Rohit De is a legal historian who studies South Asia, postcolonialism, and the role of lawyers in politics

NEW YORK (TIP): Rohit De, an associate professor of history at Yale University, has been named a 2020 Andrew Carnegie Fellow. He joins a class of 27 fellows, each of whom receives up to $200,000 to pursue a writing and research project.

De is a legal historian who studies South Asia, postcolonialism, and the role of lawyers in politics. Among other topics, his research has explored the significance of political trials in Asia and Africa in the 1950s, and constitutions in South Asia.

Professor De’s book A People’s Constitution: Law and Everyday Life in the Indian Republic(Princeton University Press) explores how the Indian constitution, despite its elite authorship and alien antecedents, came to permeate everyday life and imagination in India during its transition from a colonial state to a democratic republic.

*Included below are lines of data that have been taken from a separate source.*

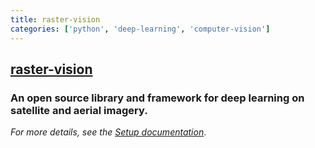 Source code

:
 ```yaml
---
title: raster-vision
categories: ['python', 'deep-learning', 'computer-vision']
---
```

## [raster-vision](https://github.com/azavea/raster-vision)

### An open source library and framework for deep learning on satellite and aerial imagery.


*For more details, see the [Setup documentation](https://docs.rastervision.io/en/stable/setup/)*.
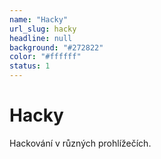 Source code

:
 ```yaml
---
name: "Hacky"
url_slug: hacky
headline: null
background: "#272822"
color: "#ffffff"
status: 1
---
```


# Hacky

Hackování v různých prohlížečích.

Mapping the use and appropriation of constitutional language and procedure by diverse groups such as butchers and sex workers, street vendors and petty businessmen, journalists and women social workers, it offers a constitutional history from below. He continues to write on the social and intellectual foundations of constitutionalism in South Asia.

He is current research focuses around two major strands: the histories of political lawyering and the nature of the postcolonial state in South Asia.